Then the stakes are so much higher. Because it feels like the outcomes could have been so much different, in oftentimes a more positive way. And though, sometimes, it's the opposite, a lot of times what we're focusing on in grief is how could we have prevented these worst case scenarios. And we want, just to right off the bat, after saying this is very normal and something we do all the time, just remind people that most of the time, we can't say always, but most of the time you were making the decision that you could with the information that you had. You had to make decisions about your behavior, about what (what) to do based on, you know, everything that you knew at the time. And you now know new things. But you didn't know those things at the time.
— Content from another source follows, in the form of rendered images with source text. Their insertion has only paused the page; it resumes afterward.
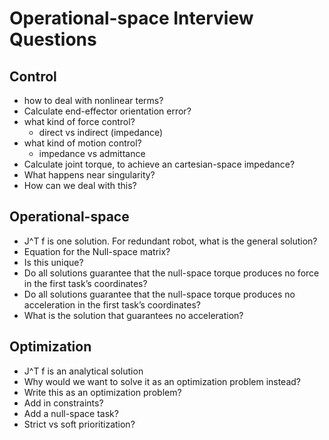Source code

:# Operational-space Interview Questions
## Control

* how to deal with nonlinear terms?
* Calculate end-effector orientation error?
* what kind of force control?
  * direct vs indirect (impedance)
* what kind of motion control?
  * impedance vs admittance
* Calculate joint torque, to achieve an cartesian-space impedance?
* What happens near singularity?
* How can we deal with this?

## Operational-space

* J^T f is one solution. For redundant robot, what is the general solution?
* Equation for the Null-space matrix?
* Is this unique?
* Do all solutions guarantee that the null-space torque produces no force in the first task’s coordinates?
* Do all solutions guarantee that the null-space torque produces no acceleration in the first task’s coordinates?
* What is the solution that guarantees no acceleration?

## Optimization

* J^T f is an analytical solution
* Why would we want to solve it as an optimization problem instead?
* Write this as an optimization problem?
* Add in constraints?
* Add a null-space task?
* Strict vs soft prioritization?
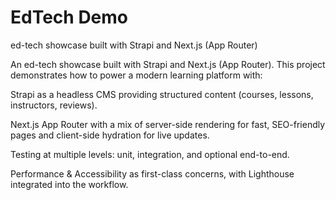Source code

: # EdTech Demo

ed-tech showcase built with Strapi and Next.js (App Router)

An ed-tech showcase built with Strapi and Next.js (App Router). This project demonstrates how to power a modern learning platform with:

Strapi as a headless CMS providing structured content (courses, lessons, instructors, reviews).

Next.js App Router with a mix of server-side rendering for fast, SEO-friendly pages and client-side hydration for live updates.

Testing at multiple levels: unit, integration, and optional end-to-end.

Performance & Accessibility as first-class concerns, with Lighthouse integrated into the workflow.
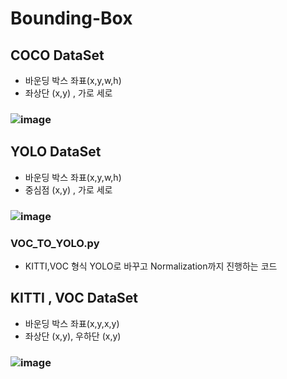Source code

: # Bounding-Box

## COCO DataSet
- 바운딩 박스 좌표(x,y,w,h)
- 좌상단 (x,y) , 가로 세로
### ![image](https://user-images.githubusercontent.com/54635552/178009306-be313108-f687-4583-bb5e-95f8f8f1a1a9.png)

## YOLO DataSet
- 바운딩 박스 좌표(x,y,w,h)
- 중심점 (x,y) , 가로 세로
### ![image](https://user-images.githubusercontent.com/54635552/178009327-939cdc01-9e40-4678-a493-e7c78a07faac.png)
### VOC_TO_YOLO.py
- KITTI,VOC 형식 YOLO로 바꾸고 Normalization까지 진행하는 코드

## KITTI , VOC DataSet
- 바운딩 박스 좌표(x,y,x,y)
- 좌상단 (x,y), 우하단 (x,y)
### ![image](https://user-images.githubusercontent.com/54635552/178009347-e9fc319d-aa20-4c9f-aac7-3f40d3142dc2.png)
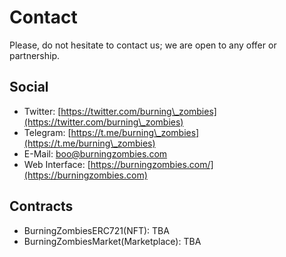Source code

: # Contact

Please, do not hesitate to contact us; we are open to any offer or partnership.

## Social

* Twitter: [https://twitter.com/burning\_zombies](https://twitter.com/burning\_zombies)
* Telegram: [https://t.me/burning\_zombies](https://t.me/burning\_zombies)
* E-Mail: [boo@burningzombies.com](mailto:boo@burningzombies.com)
* Web Interface: [https://burningzombies.com/](https://burningzombies.com)

## Contracts

* BurningZombiesERC721(NFT): TBA
* BurningZombiesMarket(Marketplace): TBA

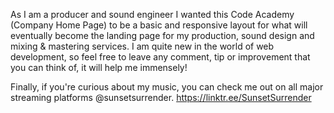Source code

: As I am a producer and sound engineer I wanted this Code Academy (Company Home Page) to be a basic and responsive layout for what will eventually become the landing page for my production, sound design and mixing & mastering services. 
I am quite new in the world of web development, so feel free to leave any comment, tip or improvement that you can think of, it will help me immensely! 

Finally, if you're curious about my music, you can check me out on all major streaming platforms @sunsetsurrender.
https://linktr.ee/SunsetSurrender
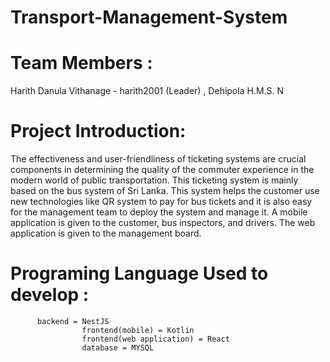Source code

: # Transport-Management-System

# Team Members :
Harith Danula Vithanage - harith2001 (Leader) ,
Dehipola H.M.S. N

# Project Introduction: 
The effectiveness and user-friendliness of ticketing systems are crucial components in determining the quality of the commuter experience in the modern world of public transportation. This ticketing system is mainly based on the bus system of Sri Lanka. This system helps the customer use new technologies like QR system to pay for bus tickets and it is also easy for the management team to deploy the system and manage it. A mobile application is given to the customer, bus inspectors, and drivers. The web application is given to the management board.


# Programing Language Used to develop :
          backend = NestJS
					frontend(mobile) = Kotlin
					frontend(web application) = React
					database = MYSQL
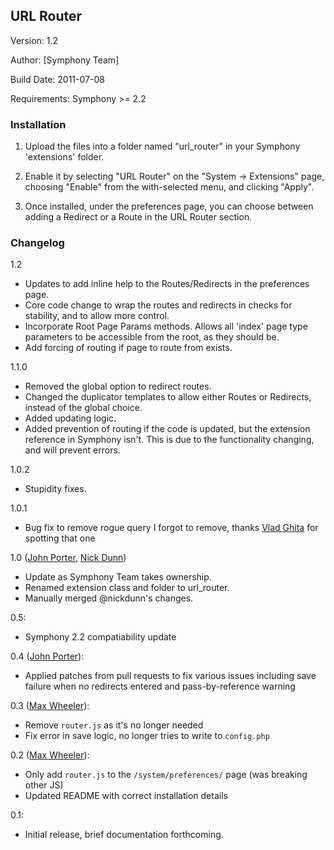 ## URL Router ##

Version: 1.2

Author: [Symphony Team]

Build Date: 2011-07-08

Requirements: Symphony >= 2.2

### Installation ###

1. Upload the files into a folder named "url_router" in your Symphony 'extensions' folder.

2. Enable it by selecting "URL Router" on the "System -> Extensions" page, choosing "Enable" from the with-selected menu, and clicking "Apply".

3. Once installed, under the preferences page, you can choose between adding a Redirect or a Route in the URL Router section.


### Changelog ###

1.2

* Updates to add inline help to the Routes/Redirects in the preferences page.
* Core code change to wrap the routes and redirects in checks for stability, and to allow more control.
* Incorporate Root Page Params methods. Allows all 'index' page type parameters to be accessible from the root, as they should be.
* Add forcing of routing if page to route from exists.

1.1.0

* Removed the global option to redirect routes.
* Changed the duplicator templates to allow either Routes or Redirects, instead of the global choice.
* Added updating logic.
* Added prevention of routing if the code is updated, but the extension reference in Symphony isn't. This is due to the functionality changing, and will prevent errors.

1.0.2

* Stupidity fixes.

1.0.1

* Bug fix to remove rogue query I forgot to remove, thanks [Vlad Ghita](https://github.com/vlad-ghita) for spotting that one

1.0 ([John Porter](http://designermonkey.co.uk), [Nick Dunn](http://nick-dunn.co.uk))

* Update as Symphony Team takes ownership.
* Renamed extension class and folder to url_router.
* Manually merged @nickdunn's changes.

0.5:

* Symphony 2.2 compatiability update

0.4 ([John Porter](http://designermonkey.co.uk)):

* Applied patches from pull requests to fix various issues including save failure when no redirects entered and pass-by-reference warning

0.3 ([Max Wheeler](http://makenosound.com)):

* Remove `router.js` as it's no longer needed
* Fix error in save logic, no longer tries to write to `config.php`

0.2 ([Max Wheeler](http://makenosound.com)):

* Only add `router.js` to the `/system/preferences/` page (was breaking other JS)
* Updated README with correct installation details

0.1:

* Initial release, brief documentation forthcoming.
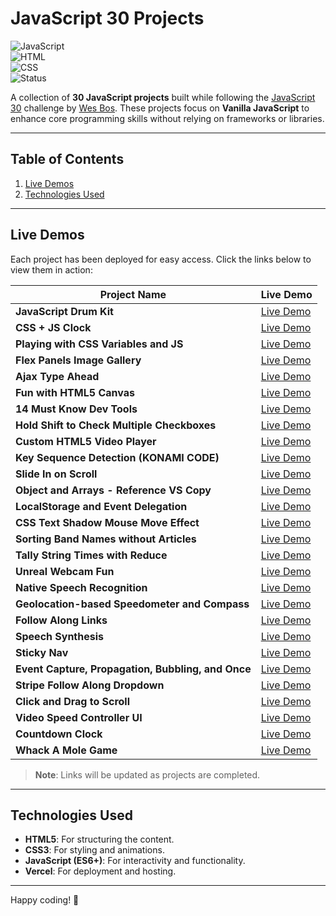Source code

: # JavaScript 30 Projects

![JavaScript](https://img.shields.io/badge/JavaScript-ES6+-yellow.svg)  
![HTML](https://img.shields.io/badge/HTML-5-orange.svg)  
![CSS](https://img.shields.io/badge/CSS-3-blue.svg)  
![Status](https://img.shields.io/badge/status-in%20progress-yellowgreen.svg)

A collection of **30 JavaScript projects** built while following the [JavaScript 30](https://javascript30.com/) challenge by [Wes Bos](https://github.com/wesbos). These projects focus on **Vanilla JavaScript** to enhance core programming skills without relying on frameworks or libraries.

---

## Table of Contents

1. [Live Demos](#live-demos)
2. [Technologies Used](#technologies-used)

---

## Live Demos

Each project has been deployed for easy access. Click the links below to view them in action:

| Project Name                                       | Live Demo                                                      |
| -------------------------------------------------- | -------------------------------------------------------------- |
| **JavaScript Drum Kit**                            | [Live Demo](https://js-drumkit-aadityar73.vercel.app)          |
| **CSS + JS Clock**                                 | [Live Demo](https://js-css-clock-aadityar73.vercel.app/)       |
| **Playing with CSS Variables and JS**              | [Live Demo](https://css-variables-aadityar73.vercel.app/)      |
| **Flex Panels Image Gallery**                      | [Live Demo](https://flex-panel-gallery-aadityar73.vercel.app/) |
| **Ajax Type Ahead**                                | [Live Demo](https://type-ahead-aadityar73.vercel.app/)         |
| **Fun with HTML5 Canvas**                          | [Live Demo](https://html-canvas-aadityar73.vercel.app/)        |
| **14 Must Know Dev Tools**                         | [Live Demo](#)                                                 |
| **Hold Shift to Check Multiple Checkboxes**        | [Live Demo](#)                                                 |
| **Custom HTML5 Video Player**                      | [Live Demo](#)                                                 |
| **Key Sequence Detection (KONAMI CODE)**           | [Live Demo](#)                                                 |
| **Slide In on Scroll**                             | [Live Demo](#)                                                 |
| **Object and Arrays - Reference VS Copy**          | [Live Demo](#)                                                 |
| **LocalStorage and Event Delegation**              | [Live Demo](#)                                                 |
| **CSS Text Shadow Mouse Move Effect**              | [Live Demo](#)                                                 |
| **Sorting Band Names without Articles**            | [Live Demo](#)                                                 |
| **Tally String Times with Reduce**                 | [Live Demo](#)                                                 |
| **Unreal Webcam Fun**                              | [Live Demo](#)                                                 |
| **Native Speech Recognition**                      | [Live Demo](#)                                                 |
| **Geolocation-based Speedometer and Compass**      | [Live Demo](#)                                                 |
| **Follow Along Links**                             | [Live Demo](#)                                                 |
| **Speech Synthesis**                               | [Live Demo](#)                                                 |
| **Sticky Nav**                                     | [Live Demo](#)                                                 |
| **Event Capture, Propagation, Bubbling, and Once** | [Live Demo](#)                                                 |
| **Stripe Follow Along Dropdown**                   | [Live Demo](#)                                                 |
| **Click and Drag to Scroll**                       | [Live Demo](#)                                                 |
| **Video Speed Controller UI**                      | [Live Demo](#)                                                 |
| **Countdown Clock**                                | [Live Demo](#)                                                 |
| **Whack A Mole Game**                              | [Live Demo](#)                                                 |

> **Note**: Links will be updated as projects are completed.

---

## Technologies Used

- **HTML5**: For structuring the content.
- **CSS3**: For styling and animations.
- **JavaScript (ES6+)**: For interactivity and functionality.
- **Vercel**: For deployment and hosting.

---

Happy coding! 🚀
And you cannot beat yourself, well I guess you can, but I hope you won't, beat yourself up for not being able to predict the future, and not knowing the things then that you know now. Because there was probably no way for you to know those things. Even though you might tell yourself there was.

Well, and that's I think the thing that's hard is that once we know something and we're seeing the world through the lens of knowing that thing, it's very hard to really remember what it was truly like to not know that thing. To be in that position before it happened. To really, you know, and we may even, when we may theoretically be able to say Okay, rationally I get it, that I didn't (I didn't) know this, I still might think, but I should have known it. And now that I see it now, it seems like it was so obvious or I should clearly have done those things, so.


There's still sometimes, even when we rationally know it a little bit of judgment that we suddenly start putting on ourselves.

Oh sure.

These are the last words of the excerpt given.